╭──
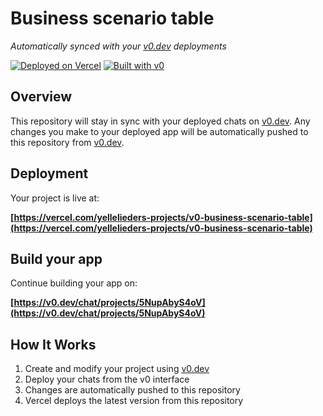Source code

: # Business scenario table

*Automatically synced with your [v0.dev](https://v0.dev) deployments*

[![Deployed on Vercel](https://img.shields.io/badge/Deployed%20on-Vercel-black?style=for-the-badge&logo=vercel)](https://vercel.com/yellelieders-projects/v0-business-scenario-table)
[![Built with v0](https://img.shields.io/badge/Built%20with-v0.dev-black?style=for-the-badge)](https://v0.dev/chat/projects/5NupAbyS4oV)

## Overview

This repository will stay in sync with your deployed chats on [v0.dev](https://v0.dev).
Any changes you make to your deployed app will be automatically pushed to this repository from [v0.dev](https://v0.dev).

## Deployment

Your project is live at:

**[https://vercel.com/yellelieders-projects/v0-business-scenario-table](https://vercel.com/yellelieders-projects/v0-business-scenario-table)**

## Build your app

Continue building your app on:

**[https://v0.dev/chat/projects/5NupAbyS4oV](https://v0.dev/chat/projects/5NupAbyS4oV)**

## How It Works

1. Create and modify your project using [v0.dev](https://v0.dev)
2. Deploy your chats from the v0 interface
3. Changes are automatically pushed to this repository
4. Vercel deploys the latest version from this repository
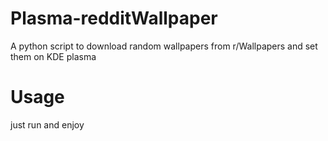 # Plasma-redditWallpaper
A python script to download random wallpapers from r/Wallpapers and set them on KDE plasma

# Usage
just run and enjoy
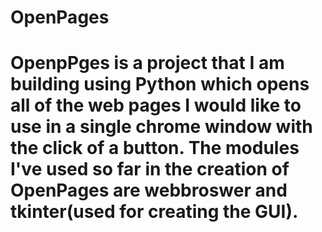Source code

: # OpenPages
# OpenpPges is a project that I am building using Python which opens all of the web pages I would like to use in a single chrome window with the click of a button. The modules I've used so far in the creation of OpenPages are webbroswer and tkinter(used for creating the GUI).
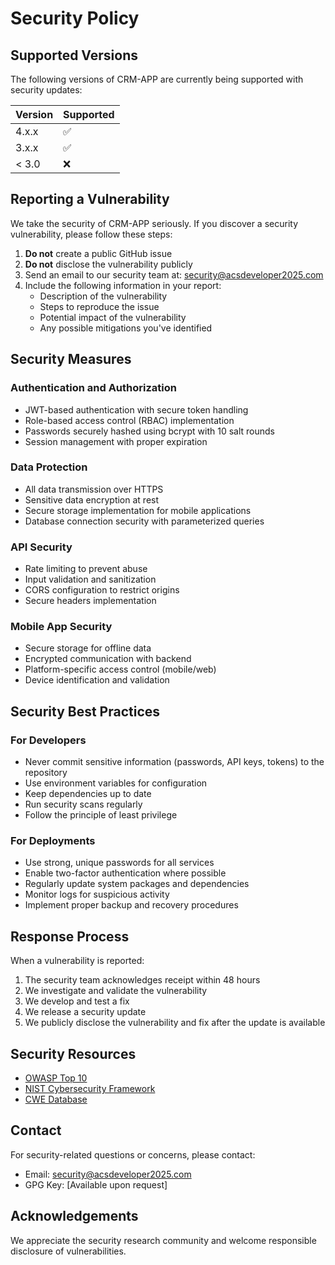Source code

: # Security Policy

## Supported Versions

The following versions of CRM-APP are currently being supported with security updates:

| Version | Supported          |
| ------- | ------------------ |
| 4.x.x   | :white_check_mark: |
| 3.x.x   | :white_check_mark: |
| < 3.0   | :x:                |

## Reporting a Vulnerability

We take the security of CRM-APP seriously. If you discover a security vulnerability, please follow these steps:

1. **Do not** create a public GitHub issue
2. **Do not** disclose the vulnerability publicly
3. Send an email to our security team at: security@acsdeveloper2025.com
4. Include the following information in your report:
   - Description of the vulnerability
   - Steps to reproduce the issue
   - Potential impact of the vulnerability
   - Any possible mitigations you've identified

## Security Measures

### Authentication and Authorization
- JWT-based authentication with secure token handling
- Role-based access control (RBAC) implementation
- Passwords securely hashed using bcrypt with 10 salt rounds
- Session management with proper expiration

### Data Protection
- All data transmission over HTTPS
- Sensitive data encryption at rest
- Secure storage implementation for mobile applications
- Database connection security with parameterized queries

### API Security
- Rate limiting to prevent abuse
- Input validation and sanitization
- CORS configuration to restrict origins
- Secure headers implementation

### Mobile App Security
- Secure storage for offline data
- Encrypted communication with backend
- Platform-specific access control (mobile/web)
- Device identification and validation

## Security Best Practices

### For Developers
- Never commit sensitive information (passwords, API keys, tokens) to the repository
- Use environment variables for configuration
- Keep dependencies up to date
- Run security scans regularly
- Follow the principle of least privilege

### For Deployments
- Use strong, unique passwords for all services
- Enable two-factor authentication where possible
- Regularly update system packages and dependencies
- Monitor logs for suspicious activity
- Implement proper backup and recovery procedures

## Response Process

When a vulnerability is reported:
1. The security team acknowledges receipt within 48 hours
2. We investigate and validate the vulnerability
3. We develop and test a fix
4. We release a security update
5. We publicly disclose the vulnerability and fix after the update is available

## Security Resources

- [OWASP Top 10](https://owasp.org/www-project-top-ten/)
- [NIST Cybersecurity Framework](https://www.nist.gov/cyberframework)
- [CWE Database](https://cwe.mitre.org/)

## Contact

For security-related questions or concerns, please contact:
- Email: security@acsdeveloper2025.com
- GPG Key: [Available upon request]

## Acknowledgements

We appreciate the security research community and welcome responsible disclosure of vulnerabilities.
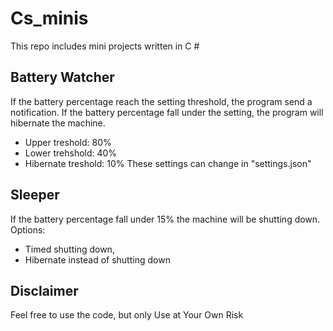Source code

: # Cs_minis

This repo includes mini projects written in C # 

## Battery Watcher
If the battery percentage reach the setting threshold, the program send a notification. If the battery percentage fall under the setting, the program will hibernate the machine.
  - Upper treshold: 80%
  - Lower trehshold: 40%
  - Hibernate treshold: 10%
These settings can change in "settings.json"

## Sleeper
If the battery percentage fall under 15% the machine will be shutting down. 
Options: 
  - Timed shutting down,
  - Hibernate instead of shutting down

## Disclaimer 
Feel free to use the code, but only Use at Your Own Risk
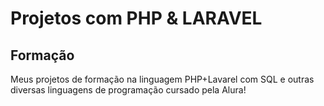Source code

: <h1>Projetos com PHP & LARAVEL</h1>

<h2>Formação</h2>
<p>Meus projetos de formação na linguagem PHP+Lavarel com SQL e outras diversas linguagens de programação cursado pela Alura!</p>
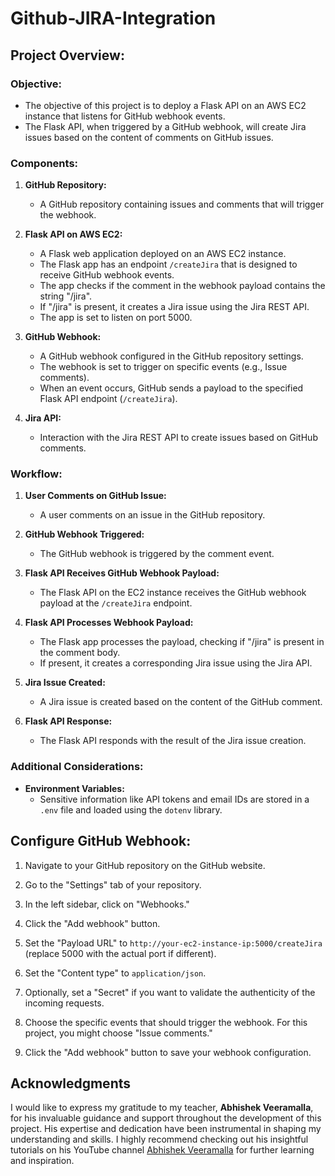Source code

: # Github-JIRA-Integration


## Project Overview:

### Objective:
- The objective of this project is to deploy a Flask API on an AWS EC2 instance that listens for GitHub webhook events.
- The Flask API, when triggered by a GitHub webhook, will create Jira issues based on the content of comments on GitHub issues.

### Components:

1. **GitHub Repository:**
   - A GitHub repository containing issues and comments that will trigger the webhook.

2. **Flask API on AWS EC2:**
   - A Flask web application deployed on an AWS EC2 instance.
   - The Flask app has an endpoint `/createJira` that is designed to receive GitHub webhook events.
   - The app checks if the comment in the webhook payload contains the string "/jira".
   - If "/jira" is present, it creates a Jira issue using the Jira REST API.
   - The app is set to listen on port 5000.

3. **GitHub Webhook:**
   - A GitHub webhook configured in the GitHub repository settings.
   - The webhook is set to trigger on specific events (e.g., Issue comments).
   - When an event occurs, GitHub sends a payload to the specified Flask API endpoint (`/createJira`).

4. **Jira API:**
   - Interaction with the Jira REST API to create issues based on GitHub comments.

### Workflow:

1. **User Comments on GitHub Issue:**
   - A user comments on an issue in the GitHub repository.

2. **GitHub Webhook Triggered:**
   - The GitHub webhook is triggered by the comment event.

3. **Flask API Receives GitHub Webhook Payload:**
   - The Flask API on the EC2 instance receives the GitHub webhook payload at the `/createJira` endpoint.

4. **Flask API Processes Webhook Payload:**
   - The Flask app processes the payload, checking if "/jira" is present in the comment body.
   - If present, it creates a corresponding Jira issue using the Jira API.

5. **Jira Issue Created:**
   - A Jira issue is created based on the content of the GitHub comment.

6. **Flask API Response:**
   - The Flask API responds with the result of the Jira issue creation.

### Additional Considerations:

- **Environment Variables:**
  - Sensitive information like API tokens and email IDs are stored in a `.env` file and loaded using the `dotenv` library.



## Configure GitHub Webhook:

1. Navigate to your GitHub repository on the GitHub website.

2. Go to the "Settings" tab of your repository.

3. In the left sidebar, click on "Webhooks."

4. Click the "Add webhook" button.

5. Set the "Payload URL" to `http://your-ec2-instance-ip:5000/createJira` (replace 5000 with the actual port if different).

6. Set the "Content type" to `application/json`.

7. Optionally, set a "Secret" if you want to validate the authenticity of the incoming requests.

8. Choose the specific events that should trigger the webhook. For this project, you might choose "Issue comments."

9. Click the "Add webhook" button to save your webhook configuration.



## Acknowledgments

I would like to express my gratitude to my teacher, **Abhishek Veeramalla**, for his invaluable guidance and support throughout the development of this project. His expertise and dedication have been instrumental in shaping my understanding and skills. I highly recommend checking out his insightful tutorials on his YouTube channel [Abhishek Veeramalla](https://www.youtube.com/@AbhishekVeeramalla) for further learning and inspiration.
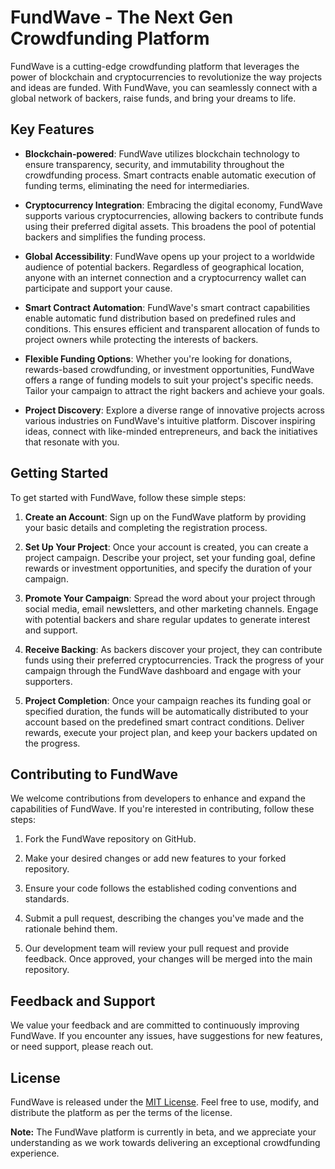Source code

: # FundWave - The Next Gen Crowdfunding Platform

FundWave is a cutting-edge crowdfunding platform that leverages the power of blockchain and cryptocurrencies to revolutionize the way projects and ideas are funded. With FundWave, you can seamlessly connect with a global network of backers, raise funds, and bring your dreams to life.

## Key Features

- **Blockchain-powered**: FundWave utilizes blockchain technology to ensure transparency, security, and immutability throughout the crowdfunding process. Smart contracts enable automatic execution of funding terms, eliminating the need for intermediaries.

- **Cryptocurrency Integration**: Embracing the digital economy, FundWave supports various cryptocurrencies, allowing backers to contribute funds using their preferred digital assets. This broadens the pool of potential backers and simplifies the funding process.

- **Global Accessibility**: FundWave opens up your project to a worldwide audience of potential backers. Regardless of geographical location, anyone with an internet connection and a cryptocurrency wallet can participate and support your cause.

- **Smart Contract Automation**: FundWave's smart contract capabilities enable automatic fund distribution based on predefined rules and conditions. This ensures efficient and transparent allocation of funds to project owners while protecting the interests of backers.

- **Flexible Funding Options**: Whether you're looking for donations, rewards-based crowdfunding, or investment opportunities, FundWave offers a range of funding models to suit your project's specific needs. Tailor your campaign to attract the right backers and achieve your goals.

- **Project Discovery**: Explore a diverse range of innovative projects across various industries on FundWave's intuitive platform. Discover inspiring ideas, connect with like-minded entrepreneurs, and back the initiatives that resonate with you.

## Getting Started

To get started with FundWave, follow these simple steps:

1. **Create an Account**: Sign up on the FundWave platform by providing your basic details and completing the registration process.

2. **Set Up Your Project**: Once your account is created, you can create a project campaign. Describe your project, set your funding goal, define rewards or investment opportunities, and specify the duration of your campaign.

3. **Promote Your Campaign**: Spread the word about your project through social media, email newsletters, and other marketing channels. Engage with potential backers and share regular updates to generate interest and support.

4. **Receive Backing**: As backers discover your project, they can contribute funds using their preferred cryptocurrencies. Track the progress of your campaign through the FundWave dashboard and engage with your supporters.

5. **Project Completion**: Once your campaign reaches its funding goal or specified duration, the funds will be automatically distributed to your account based on the predefined smart contract conditions. Deliver rewards, execute your project plan, and keep your backers updated on the progress.

## Contributing to FundWave

We welcome contributions from developers to enhance and expand the capabilities of FundWave. If you're interested in contributing, follow these steps:

1. Fork the FundWave repository on GitHub.

2. Make your desired changes or add new features to your forked repository.

3. Ensure your code follows the established coding conventions and standards.

4. Submit a pull request, describing the changes you've made and the rationale behind them.

5. Our development team will review your pull request and provide feedback. Once approved, your changes will be merged into the main repository.

## Feedback and Support

We value your feedback and are committed to continuously improving FundWave. If you encounter any issues, have suggestions for new features, or need support, please reach out.

## License

FundWave is released under the [MIT License](LICENSE). Feel free to use, modify, and distribute the platform as per the terms of the license.

**Note:** The FundWave platform is currently in beta, and we appreciate your understanding as we work towards delivering an exceptional crowdfunding experience.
╰──
TASK DESCRIPTION:
The answer should be a bare number: how many lines of the material above include "storage".

PROBLEM SOLUTION:
2